Gals in Blue: Finding Each Other

by
Elisabeth Auld

I got a short notice deployment. I am leaving in less than a week. I am missing Thanksgiving and Christmas and everything.

The call from one of my dearest friends was unexpected but not surprising. This was late 2003, and we were at war in Iraq and Afghanistan. It was all hands on deck, literally. In the early 2000s, when the standing US military force was at its lowest since World War II, you were either deployed, coming home from deployment, getting ready to deploy, serving in some other overseas location, or in training.

I had no doubt she would be awesome while deployed, because she was one of the most talented Air Force officers I knew. The fact that she was female, and was being sent into a combat zone, was never an issue.

No Women’s Only Units

It’s really amazing to think about, the incredible amount of change for women in the military in the 60 or so years since the days of the WASPs. Women in the early days were limited to very few career fields, mainly nursing. Those incredible WASP pilots were dismissed without benefits or even veteran status (that was finally granted to them in 1977). Women weren’t allowed to attend military academies or pilot training until the late 70s and early 80s.
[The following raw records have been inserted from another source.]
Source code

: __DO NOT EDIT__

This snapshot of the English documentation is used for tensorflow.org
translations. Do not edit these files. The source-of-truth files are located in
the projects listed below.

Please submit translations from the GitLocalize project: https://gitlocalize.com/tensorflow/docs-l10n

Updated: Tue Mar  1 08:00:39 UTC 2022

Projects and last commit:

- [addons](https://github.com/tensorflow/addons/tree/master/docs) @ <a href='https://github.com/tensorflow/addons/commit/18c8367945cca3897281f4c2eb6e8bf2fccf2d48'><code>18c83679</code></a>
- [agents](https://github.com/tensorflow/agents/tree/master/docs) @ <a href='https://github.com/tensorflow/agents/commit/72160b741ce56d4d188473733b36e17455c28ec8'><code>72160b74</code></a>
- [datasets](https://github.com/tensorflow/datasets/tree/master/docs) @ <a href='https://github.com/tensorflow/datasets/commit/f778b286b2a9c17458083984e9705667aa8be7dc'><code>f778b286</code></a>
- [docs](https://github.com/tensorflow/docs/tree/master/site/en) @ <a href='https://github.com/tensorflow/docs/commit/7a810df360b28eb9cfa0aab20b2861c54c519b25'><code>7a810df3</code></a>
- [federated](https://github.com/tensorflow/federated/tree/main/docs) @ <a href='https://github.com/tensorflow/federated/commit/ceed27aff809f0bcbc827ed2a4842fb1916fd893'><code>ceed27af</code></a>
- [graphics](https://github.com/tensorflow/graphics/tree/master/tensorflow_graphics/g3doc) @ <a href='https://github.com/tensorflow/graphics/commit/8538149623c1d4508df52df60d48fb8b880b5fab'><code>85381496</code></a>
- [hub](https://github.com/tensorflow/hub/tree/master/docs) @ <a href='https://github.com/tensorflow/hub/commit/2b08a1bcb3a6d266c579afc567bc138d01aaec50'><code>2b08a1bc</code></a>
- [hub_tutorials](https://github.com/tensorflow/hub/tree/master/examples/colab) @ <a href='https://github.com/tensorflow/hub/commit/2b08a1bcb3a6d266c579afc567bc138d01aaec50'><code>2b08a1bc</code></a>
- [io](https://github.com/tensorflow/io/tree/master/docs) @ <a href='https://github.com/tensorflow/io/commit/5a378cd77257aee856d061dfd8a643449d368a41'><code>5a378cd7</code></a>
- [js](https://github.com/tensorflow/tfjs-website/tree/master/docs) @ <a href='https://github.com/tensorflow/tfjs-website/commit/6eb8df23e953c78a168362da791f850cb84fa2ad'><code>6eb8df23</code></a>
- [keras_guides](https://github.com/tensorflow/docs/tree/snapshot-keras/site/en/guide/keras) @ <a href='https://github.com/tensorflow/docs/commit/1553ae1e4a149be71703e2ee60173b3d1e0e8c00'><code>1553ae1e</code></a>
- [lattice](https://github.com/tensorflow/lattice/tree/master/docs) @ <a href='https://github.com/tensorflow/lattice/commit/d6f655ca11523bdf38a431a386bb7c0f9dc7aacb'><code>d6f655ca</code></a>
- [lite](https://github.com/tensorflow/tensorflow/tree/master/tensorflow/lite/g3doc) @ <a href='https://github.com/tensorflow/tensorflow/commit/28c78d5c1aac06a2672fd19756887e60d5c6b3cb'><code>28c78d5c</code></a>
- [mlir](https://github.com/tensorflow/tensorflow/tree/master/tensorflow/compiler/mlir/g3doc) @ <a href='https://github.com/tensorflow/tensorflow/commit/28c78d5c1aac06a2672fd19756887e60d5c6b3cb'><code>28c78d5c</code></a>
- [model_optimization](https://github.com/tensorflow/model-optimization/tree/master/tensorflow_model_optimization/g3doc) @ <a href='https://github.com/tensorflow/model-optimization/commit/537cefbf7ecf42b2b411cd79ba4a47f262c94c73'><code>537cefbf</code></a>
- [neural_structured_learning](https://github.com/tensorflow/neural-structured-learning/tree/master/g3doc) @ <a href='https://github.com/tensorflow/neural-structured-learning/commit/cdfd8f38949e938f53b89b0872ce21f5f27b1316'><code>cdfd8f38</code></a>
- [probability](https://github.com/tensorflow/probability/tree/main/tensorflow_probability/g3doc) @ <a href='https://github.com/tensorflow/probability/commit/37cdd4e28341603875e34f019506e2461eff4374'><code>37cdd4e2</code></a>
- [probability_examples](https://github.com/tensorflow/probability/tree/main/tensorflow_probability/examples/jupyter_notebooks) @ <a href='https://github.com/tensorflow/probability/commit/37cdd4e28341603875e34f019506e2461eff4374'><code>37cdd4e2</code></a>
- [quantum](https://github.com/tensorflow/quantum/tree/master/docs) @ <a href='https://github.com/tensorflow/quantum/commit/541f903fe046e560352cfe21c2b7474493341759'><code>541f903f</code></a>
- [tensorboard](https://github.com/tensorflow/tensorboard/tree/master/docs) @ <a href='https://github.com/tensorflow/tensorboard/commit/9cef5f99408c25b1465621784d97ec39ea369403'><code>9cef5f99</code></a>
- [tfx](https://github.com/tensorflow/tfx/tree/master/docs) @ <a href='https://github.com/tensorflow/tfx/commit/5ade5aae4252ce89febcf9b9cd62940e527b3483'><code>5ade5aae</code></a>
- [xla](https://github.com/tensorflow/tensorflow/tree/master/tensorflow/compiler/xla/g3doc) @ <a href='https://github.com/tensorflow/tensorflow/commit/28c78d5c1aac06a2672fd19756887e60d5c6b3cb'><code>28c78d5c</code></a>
And thank goodness there were amazing women that were those “firsts,” because that meant when I got my Air Force commission, I could choose from nearly all available career fields.

But even now, when all career fields in the military are open to women – fighter pilot, infantry, submarines, even Ranger qualification – we still make up less than 20% of the force. The military is fully integrated, there aren’t women-only units, but that means you are sometimes one of the only women in your unit. It can get a little lonely.

Military wedding dinner.

Credit
National Women's History Museum

A Special Skill

I might never have stayed for as long as I did without my closest girlfriends. It’s a special skill of women in particular, I think, to team up and take care of each other. Sometimes they were in my unit, but usually not. Usually I met them working on some extra duty or at the gym or around base. Some were active duty, some reservists, some formerly active duty that stayed part of the Air Force by either job or marriage. And all were a life raft when I most needed it.

Just like my friend calling me, I have made similar calls to her and to others when a crisis of some kind was brewing. Never a crisis like, “my house burned down,” usually something like “I’ve been selected for this prestigious graduate degree program but it means leaving my husband and children for 10 months” or “I’ve been given squadron command but it’s in Iraq for a year.”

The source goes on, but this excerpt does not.